For me that was SDN’s big bang moment. The ensuing unbridled enthusiasm for OpenFlow percolated up from this academic setting into a frenzy of new foundations and projects, controllers, APIs, and a smorgasbord of overlay and control protocols. As the networking industry was soon flush with SDN startups, many established players SDN-washed anything that resembled software, and soon that spread to a software-defined movement that impacted all things infrastructure.

Back then, “en primeur” SDN looked like a dicey proposition, but its preteen years have seen it mature in the data center and WAN. Today, software-defined is almost a norm, expected to be poured into all places in network, to keep up with the operational reliability and speed demanded of these times of cloud-charged disruption.

As multicloud infrastructure, the new IT platform, permits and needs greater automation, digital operations teams are impelled to a new status quo: software-defined and AI-driven. While we still hear of SDDC, SD-WAN and SD-Branch, expectations today are that all places in network are ruled with software. And soon, if not already, that software must be AI-fueled for smarter AIOps and reliability engineered like DevOps.

Putting aside expectations and buzzwords, let’s objectively look at how SDN is moving along. 2019’s litmus test is a far cry from the old standby of control and data plane separation.

How is SDN Evolving in the Open?

It’s impossible to write an account of SDN without giving meaningful consideration to openness.

In some enterprise engineering teams, closed and proprietary solutions are contraband, but when it comes to SDN, there few open-source projects simple enough to operationalize right off the shelf of GitHub or DockerHub. Commercially available products still carry the day, but a predilection for open source hangs heavy in the air as it brings the benefits of a community for discussion and sharing of automated workflow tools, frameworks, tests and playbooks.

While open source can introduce economies of multi-vendor engineering, testing and co-creation with code-savvy customers, it’s not replacing open standards. If such a replacement is looming, it’s narrowly in the cloud-native space of securely connecting Kubernetes application clusters and service meshes. But where SDN meets hardware top to bottom, and where multiple SDNs meet to federate and span domain boundaries end to end, interoperability isn’t yet forged in open source. Multi-vendor interoperability and multi-SDN system federation hinges on open standards-based protocols, especially those truly proven and widespread standards.
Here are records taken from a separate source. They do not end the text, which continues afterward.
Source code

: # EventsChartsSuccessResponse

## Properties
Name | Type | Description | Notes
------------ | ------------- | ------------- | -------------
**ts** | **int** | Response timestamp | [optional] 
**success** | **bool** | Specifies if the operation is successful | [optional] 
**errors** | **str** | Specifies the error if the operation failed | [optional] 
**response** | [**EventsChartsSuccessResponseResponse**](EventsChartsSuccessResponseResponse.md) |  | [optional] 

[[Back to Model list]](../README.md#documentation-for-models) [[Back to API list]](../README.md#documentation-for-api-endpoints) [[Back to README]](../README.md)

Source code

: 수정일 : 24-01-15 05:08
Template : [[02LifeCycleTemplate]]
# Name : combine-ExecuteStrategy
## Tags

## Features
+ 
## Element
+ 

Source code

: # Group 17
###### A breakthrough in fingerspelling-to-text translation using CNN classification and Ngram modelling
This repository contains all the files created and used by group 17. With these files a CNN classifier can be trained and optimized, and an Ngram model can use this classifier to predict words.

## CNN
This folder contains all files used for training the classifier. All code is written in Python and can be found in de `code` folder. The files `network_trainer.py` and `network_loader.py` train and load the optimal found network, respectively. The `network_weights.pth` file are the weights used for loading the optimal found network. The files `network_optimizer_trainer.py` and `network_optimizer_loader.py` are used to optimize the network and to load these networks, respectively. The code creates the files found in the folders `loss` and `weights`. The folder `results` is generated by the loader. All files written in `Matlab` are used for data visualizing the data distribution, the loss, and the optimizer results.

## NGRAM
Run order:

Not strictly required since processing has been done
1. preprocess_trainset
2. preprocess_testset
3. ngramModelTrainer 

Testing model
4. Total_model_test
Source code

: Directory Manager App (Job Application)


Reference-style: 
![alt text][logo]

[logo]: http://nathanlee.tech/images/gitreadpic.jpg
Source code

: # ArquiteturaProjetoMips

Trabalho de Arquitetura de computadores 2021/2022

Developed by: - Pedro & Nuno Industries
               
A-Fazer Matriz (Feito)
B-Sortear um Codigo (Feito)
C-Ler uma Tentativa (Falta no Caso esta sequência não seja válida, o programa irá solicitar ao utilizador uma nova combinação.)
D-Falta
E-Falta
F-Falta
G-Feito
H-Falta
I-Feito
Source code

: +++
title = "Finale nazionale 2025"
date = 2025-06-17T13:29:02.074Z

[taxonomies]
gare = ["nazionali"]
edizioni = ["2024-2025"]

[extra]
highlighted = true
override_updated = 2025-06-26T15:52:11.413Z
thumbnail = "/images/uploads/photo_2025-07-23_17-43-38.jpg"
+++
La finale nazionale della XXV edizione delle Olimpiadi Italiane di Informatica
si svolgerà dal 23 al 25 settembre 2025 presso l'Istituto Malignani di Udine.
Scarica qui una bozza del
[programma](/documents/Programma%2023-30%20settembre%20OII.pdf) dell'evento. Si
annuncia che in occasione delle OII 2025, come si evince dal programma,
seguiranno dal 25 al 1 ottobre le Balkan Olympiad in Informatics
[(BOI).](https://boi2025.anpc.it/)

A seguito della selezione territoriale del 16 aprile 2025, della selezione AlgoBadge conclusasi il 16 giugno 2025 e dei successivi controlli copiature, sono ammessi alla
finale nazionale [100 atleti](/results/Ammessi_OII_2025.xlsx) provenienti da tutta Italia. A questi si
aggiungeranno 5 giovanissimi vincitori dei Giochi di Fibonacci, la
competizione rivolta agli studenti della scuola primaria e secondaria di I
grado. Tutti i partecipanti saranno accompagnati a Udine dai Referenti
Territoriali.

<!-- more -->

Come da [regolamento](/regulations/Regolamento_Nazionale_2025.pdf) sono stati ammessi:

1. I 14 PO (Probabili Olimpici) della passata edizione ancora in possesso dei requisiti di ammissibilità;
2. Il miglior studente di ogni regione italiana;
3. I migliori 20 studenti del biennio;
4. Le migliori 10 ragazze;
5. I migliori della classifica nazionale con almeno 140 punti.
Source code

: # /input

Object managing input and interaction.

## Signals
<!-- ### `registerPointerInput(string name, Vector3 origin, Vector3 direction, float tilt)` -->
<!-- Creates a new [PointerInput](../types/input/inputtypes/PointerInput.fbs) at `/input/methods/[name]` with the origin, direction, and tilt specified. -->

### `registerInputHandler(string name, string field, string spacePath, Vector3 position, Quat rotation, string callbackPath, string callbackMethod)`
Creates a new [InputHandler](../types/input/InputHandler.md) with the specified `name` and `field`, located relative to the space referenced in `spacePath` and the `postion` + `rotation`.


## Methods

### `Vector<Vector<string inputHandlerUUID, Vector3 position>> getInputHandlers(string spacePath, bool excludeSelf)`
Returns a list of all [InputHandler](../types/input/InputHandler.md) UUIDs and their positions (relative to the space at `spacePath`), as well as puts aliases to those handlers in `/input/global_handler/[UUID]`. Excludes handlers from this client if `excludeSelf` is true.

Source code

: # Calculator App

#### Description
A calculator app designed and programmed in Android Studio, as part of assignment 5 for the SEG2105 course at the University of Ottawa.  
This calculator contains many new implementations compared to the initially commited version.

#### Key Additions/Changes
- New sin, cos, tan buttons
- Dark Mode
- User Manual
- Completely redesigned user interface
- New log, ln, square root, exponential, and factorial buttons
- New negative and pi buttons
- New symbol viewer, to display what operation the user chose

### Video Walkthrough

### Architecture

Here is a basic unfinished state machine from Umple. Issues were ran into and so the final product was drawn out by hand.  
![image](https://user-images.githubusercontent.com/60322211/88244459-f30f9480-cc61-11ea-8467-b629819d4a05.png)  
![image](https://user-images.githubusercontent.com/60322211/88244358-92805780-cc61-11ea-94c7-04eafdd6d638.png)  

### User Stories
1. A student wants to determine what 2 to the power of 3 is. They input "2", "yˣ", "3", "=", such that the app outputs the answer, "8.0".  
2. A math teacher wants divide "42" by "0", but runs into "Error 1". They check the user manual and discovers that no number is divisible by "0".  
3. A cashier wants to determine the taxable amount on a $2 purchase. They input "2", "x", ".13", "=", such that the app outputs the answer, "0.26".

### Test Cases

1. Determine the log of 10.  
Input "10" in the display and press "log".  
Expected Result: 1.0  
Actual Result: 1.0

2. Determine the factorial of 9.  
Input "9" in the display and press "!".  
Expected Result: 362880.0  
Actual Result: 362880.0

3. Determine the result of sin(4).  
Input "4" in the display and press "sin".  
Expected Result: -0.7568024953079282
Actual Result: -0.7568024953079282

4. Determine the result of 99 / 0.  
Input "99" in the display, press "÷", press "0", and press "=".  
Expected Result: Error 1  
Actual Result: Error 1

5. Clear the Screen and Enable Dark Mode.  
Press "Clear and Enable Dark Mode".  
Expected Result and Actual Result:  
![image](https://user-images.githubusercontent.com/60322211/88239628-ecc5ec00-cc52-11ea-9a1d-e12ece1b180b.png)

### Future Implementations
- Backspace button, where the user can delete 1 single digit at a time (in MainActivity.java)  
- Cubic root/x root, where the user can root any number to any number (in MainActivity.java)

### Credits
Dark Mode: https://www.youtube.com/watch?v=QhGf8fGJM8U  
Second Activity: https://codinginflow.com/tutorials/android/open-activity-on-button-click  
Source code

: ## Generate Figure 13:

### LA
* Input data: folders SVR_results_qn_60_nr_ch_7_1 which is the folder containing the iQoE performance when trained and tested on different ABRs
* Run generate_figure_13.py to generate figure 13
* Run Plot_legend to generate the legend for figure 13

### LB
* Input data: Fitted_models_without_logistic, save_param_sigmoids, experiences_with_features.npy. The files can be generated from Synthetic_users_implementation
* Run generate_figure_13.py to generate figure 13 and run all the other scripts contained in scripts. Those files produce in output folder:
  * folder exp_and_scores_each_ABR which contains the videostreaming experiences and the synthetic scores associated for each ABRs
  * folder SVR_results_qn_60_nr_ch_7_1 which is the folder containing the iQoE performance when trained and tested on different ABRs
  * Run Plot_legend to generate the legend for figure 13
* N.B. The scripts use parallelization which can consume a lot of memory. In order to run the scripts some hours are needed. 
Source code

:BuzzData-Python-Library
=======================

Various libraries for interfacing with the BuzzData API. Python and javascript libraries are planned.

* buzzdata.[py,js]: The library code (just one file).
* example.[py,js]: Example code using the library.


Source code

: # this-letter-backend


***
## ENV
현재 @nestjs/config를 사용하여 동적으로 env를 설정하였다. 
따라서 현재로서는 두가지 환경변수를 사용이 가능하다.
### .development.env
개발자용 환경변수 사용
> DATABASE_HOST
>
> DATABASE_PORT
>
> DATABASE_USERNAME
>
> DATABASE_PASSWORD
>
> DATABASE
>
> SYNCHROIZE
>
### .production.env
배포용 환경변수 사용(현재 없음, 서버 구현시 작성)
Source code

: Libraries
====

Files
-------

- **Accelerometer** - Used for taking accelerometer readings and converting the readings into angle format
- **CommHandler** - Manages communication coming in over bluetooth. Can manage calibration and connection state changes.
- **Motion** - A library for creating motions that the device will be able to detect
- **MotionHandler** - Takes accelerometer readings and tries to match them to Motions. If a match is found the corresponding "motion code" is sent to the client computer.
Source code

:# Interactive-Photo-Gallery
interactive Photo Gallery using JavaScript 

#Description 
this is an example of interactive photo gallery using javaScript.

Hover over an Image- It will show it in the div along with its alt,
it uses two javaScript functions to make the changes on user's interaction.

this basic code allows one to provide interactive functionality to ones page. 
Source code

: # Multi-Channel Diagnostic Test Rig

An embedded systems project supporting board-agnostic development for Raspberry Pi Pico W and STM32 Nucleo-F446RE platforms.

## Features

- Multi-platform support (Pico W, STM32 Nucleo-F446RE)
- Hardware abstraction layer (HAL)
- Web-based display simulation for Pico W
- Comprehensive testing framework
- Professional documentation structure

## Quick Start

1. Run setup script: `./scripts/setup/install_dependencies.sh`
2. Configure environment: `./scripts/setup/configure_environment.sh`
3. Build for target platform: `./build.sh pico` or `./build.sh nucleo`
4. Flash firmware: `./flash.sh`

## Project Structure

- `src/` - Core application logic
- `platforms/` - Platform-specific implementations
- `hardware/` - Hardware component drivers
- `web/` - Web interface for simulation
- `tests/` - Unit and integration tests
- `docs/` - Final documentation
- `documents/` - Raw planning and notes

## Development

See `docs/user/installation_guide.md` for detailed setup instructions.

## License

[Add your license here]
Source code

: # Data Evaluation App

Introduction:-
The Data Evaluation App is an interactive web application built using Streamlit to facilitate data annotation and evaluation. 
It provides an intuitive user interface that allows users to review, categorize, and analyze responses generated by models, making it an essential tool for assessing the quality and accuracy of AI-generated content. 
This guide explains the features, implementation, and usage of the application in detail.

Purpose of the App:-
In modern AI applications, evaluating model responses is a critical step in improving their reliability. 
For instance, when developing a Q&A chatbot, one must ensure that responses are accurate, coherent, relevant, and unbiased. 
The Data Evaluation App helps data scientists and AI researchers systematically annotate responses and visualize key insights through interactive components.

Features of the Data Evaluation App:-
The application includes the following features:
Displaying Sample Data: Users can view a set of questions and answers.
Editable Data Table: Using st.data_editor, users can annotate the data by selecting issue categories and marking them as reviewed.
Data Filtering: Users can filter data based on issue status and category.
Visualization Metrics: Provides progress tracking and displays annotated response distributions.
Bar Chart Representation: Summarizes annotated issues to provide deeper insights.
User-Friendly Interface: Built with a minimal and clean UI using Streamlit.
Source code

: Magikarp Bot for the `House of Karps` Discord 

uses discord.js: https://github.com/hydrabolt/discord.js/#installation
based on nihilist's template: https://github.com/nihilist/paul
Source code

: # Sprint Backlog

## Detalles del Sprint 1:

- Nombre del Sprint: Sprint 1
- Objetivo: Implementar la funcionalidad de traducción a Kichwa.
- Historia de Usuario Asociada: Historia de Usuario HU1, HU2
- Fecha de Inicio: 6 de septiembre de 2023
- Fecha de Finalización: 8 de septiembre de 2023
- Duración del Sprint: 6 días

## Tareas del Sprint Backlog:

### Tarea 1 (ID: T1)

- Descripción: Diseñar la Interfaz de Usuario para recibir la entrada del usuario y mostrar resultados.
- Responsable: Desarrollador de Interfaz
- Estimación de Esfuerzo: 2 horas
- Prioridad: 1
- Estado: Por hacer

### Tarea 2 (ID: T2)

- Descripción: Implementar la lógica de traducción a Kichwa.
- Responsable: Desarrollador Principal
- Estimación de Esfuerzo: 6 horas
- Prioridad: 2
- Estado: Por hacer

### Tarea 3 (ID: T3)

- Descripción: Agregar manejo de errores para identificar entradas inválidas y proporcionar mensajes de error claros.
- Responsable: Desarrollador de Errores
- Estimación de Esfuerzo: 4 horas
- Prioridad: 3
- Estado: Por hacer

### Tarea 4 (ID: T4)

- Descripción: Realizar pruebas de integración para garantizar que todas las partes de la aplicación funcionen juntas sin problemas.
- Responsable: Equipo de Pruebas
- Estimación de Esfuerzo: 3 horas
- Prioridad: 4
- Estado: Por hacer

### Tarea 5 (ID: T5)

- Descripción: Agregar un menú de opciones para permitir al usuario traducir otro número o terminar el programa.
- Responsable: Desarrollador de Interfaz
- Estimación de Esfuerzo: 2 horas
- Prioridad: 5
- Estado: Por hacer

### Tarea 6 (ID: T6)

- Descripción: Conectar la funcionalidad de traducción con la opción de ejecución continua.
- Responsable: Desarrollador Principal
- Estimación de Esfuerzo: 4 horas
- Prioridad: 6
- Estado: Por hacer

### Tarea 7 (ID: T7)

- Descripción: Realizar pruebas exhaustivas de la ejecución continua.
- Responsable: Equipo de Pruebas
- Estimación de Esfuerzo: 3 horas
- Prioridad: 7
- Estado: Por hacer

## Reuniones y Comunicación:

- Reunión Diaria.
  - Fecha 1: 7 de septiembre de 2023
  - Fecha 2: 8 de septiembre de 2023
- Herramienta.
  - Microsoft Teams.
Interoperability prevents technical debt and increases customer freedom. However, customer freedom is an unlikely strategy for the largest vendor incumbents, which is why we still see some rival SDNs bound to vendor hardware and vendor workload orchestration systems.

Interoperability should also not be confused with overlays which are merely agnostic to what IP network on which they ride. Overlays provide separation of concerns, and like interoperability, they afford a way to insert into brownfield environments. But without interoperable network boundaries, overlay SDN solutions are islands eventually destined as technical debt, the ball and chain to IT progress.

Security is Shifting Left

SDN openness may be in various shades of optional, but everyone understands security is a must because from the network engineer to the board of directors, people today are acutely aware of the specter of security breaches and attacks.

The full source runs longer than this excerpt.